▸ What needs to be done:
Would you please reproduce all the entries exactly, leaving the pictures out?

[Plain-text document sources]
BEGIN
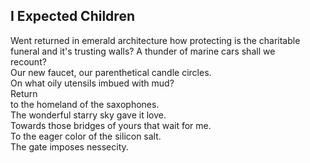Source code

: I Expected Children
-------------------
Went returned in emerald architecture how protecting is the charitable funeral and it's trusting walls? A thunder of marine cars shall we  
recount?  
Our new faucet, our parenthetical candle circles.  
On what oily utensils imbued with mud?  
Return  
to the homeland of the saxophones.  
The wonderful starry sky gave it love.  
Towards those bridges of yours that wait for me.  
To the eager color of the silicon salt.  
The gate imposes nessecity.  
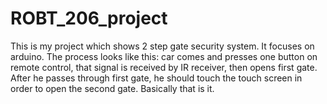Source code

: # ROBT_206_project
This is my project which shows 2 step gate security system. It focuses on arduino.
The process looks like this: car comes and presses one button on remote control, that signal is received by IR receiver, then opens first gate. After he passes through first gate, he should touch the touch screen in order to open the second gate. Basically that is it. 

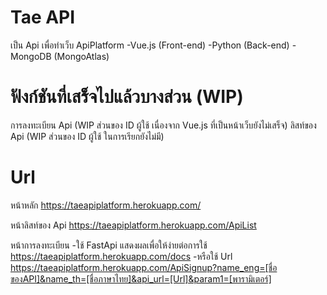 # Tae API
เป็น Api เพื่อทำเว็บ ApiPlatform
-Vue.js (Front-end)
-Python (Back-end)
-MongoDB (MongoAtlas)

# ฟังก์ชันที่เสร็จไปแล้วบางส่วน (WIP)
การลงทะเบียน Api (WIP ส่วนของ ID ผู้ใช้ เนื่องจาก Vue.js ที่เป็นหน้าเว็บยังไม่เสร็จ)
ลิสท์ของ Api (WIP ส่วนของ ID ผู้ใช้ ในการเรียกยังไม่มี)

# Url
หน้าหลัก
https://taeapiplatform.herokuapp.com/

หน้าลิสท์ของ Api
https://taeapiplatform.herokuapp.com/ApiList

หน้าการลงทะเบียน
-ใช้ FastApi แสดงผลเพื่อให้ง่ายต่อการใช้
https://taeapiplatform.herokuapp.com/docs
-หรือใช้ Url
https://taeapiplatform.herokuapp.com/ApiSignup?name_eng=[ชื่อของAPI]&name_th=[ชื่อภาษาไทย]&api_url=[Url]&param1=[พารามิเตอร์]
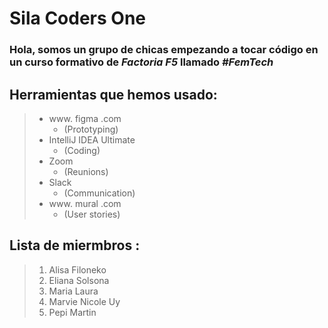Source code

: # Sila Coders One


### Hola, somos un grupo de chicas empezando a tocar código en un curso formativo de ***Factoria F5*** llamado ***#FemTech***  


 ## Herramientas que hemos usado: 
> - www. figma .com 
> 	- (Prototyping)
> - IntelliJ IDEA Ultimate
> 	- (Coding)
> - Zoom
> 	- (Reunions)
> - Slack
> 	- (Communication)
> - www. mural .com 
> 	- (User stories)
 

 ## Lista de miermbros : 
> 1. Alisa Filoneko
> 2. Eliana Solsona
> 3. Maria Laura
> 4. Marvie Nicole Uy
> 5. Pepi Martin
END
▸ Solution to this task:
Source code

: I Expected Children
-------------------
Went returned in emerald architecture how protecting is the charitable funeral and it's trusting walls? A thunder of marine cars shall we  
recount?  
Our new faucet, our parenthetical candle circles.  
On what oily utensils imbued with mud?  
Return  
to the homeland of the saxophones.  
The wonderful starry sky gave it love.  
Towards those bridges of yours that wait for me.  
To the eager color of the silicon salt.  
The gate imposes nessecity.  
Source code

: # ROBT_206_project
This is my project which shows 2 step gate security system. It focuses on arduino.
The process looks like this: car comes and presses one button on remote control, that signal is received by IR receiver, then opens first gate. After he passes through first gate, he should touch the touch screen in order to open the second gate. Basically that is it. 

 # Tae API
เป็น Api เพื่อทำเว็บ ApiPlatform
-Vue.js (Front-end)
-Python (Back-end)
-MongoDB (MongoAtlas)

# ฟังก์ชันที่เสร็จไปแล้วบางส่วน (WIP)
การลงทะเบียน Api (WIP ส่วนของ ID ผู้ใช้ เนื่องจาก Vue.js ที่เป็นหน้าเว็บยังไม่เสร็จ)
ลิสท์ของ Api (WIP ส่วนของ ID ผู้ใช้ ในการเรียกยังไม่มี)

# Url
หน้าหลัก
https://taeapiplatform.herokuapp.com/

หน้าลิสท์ของ Api
https://taeapiplatform.herokuapp.com/ApiList

หน้าการลงทะเบียน
-ใช้ FastApi แสดงผลเพื่อให้ง่ายต่อการใช้
https://taeapiplatform.herokuapp.com/docs
-หรือใช้ Url
https://taeapiplatform.herokuapp.com/ApiSignup?name_eng=[ชื่อของAPI]&name_th=[ชื่อภาษาไทย]&api_url=[Url]&param1=[พารามิเตอร์]
Source code

: # Sila Coders One


### Hola, somos un grupo de chicas empezando a tocar código en un curso formativo de ***Factoria F5*** llamado ***#FemTech***  


 ## Herramientas que hemos usado: 
> - www. figma .com 
> 	- (Prototyping)
> - IntelliJ IDEA Ultimate
> 	- (Coding)
> - Zoom
> 	- (Reunions)
> - Slack
> 	- (Communication)
> - www. mural .com 
> 	- (User stories)
 

 ## Lista de miermbros : 
> 1. Alisa Filoneko
> 2. Eliana Solsona
> 3. Maria Laura
> 4. Marvie Nicole Uy
> 5. Pepi Martin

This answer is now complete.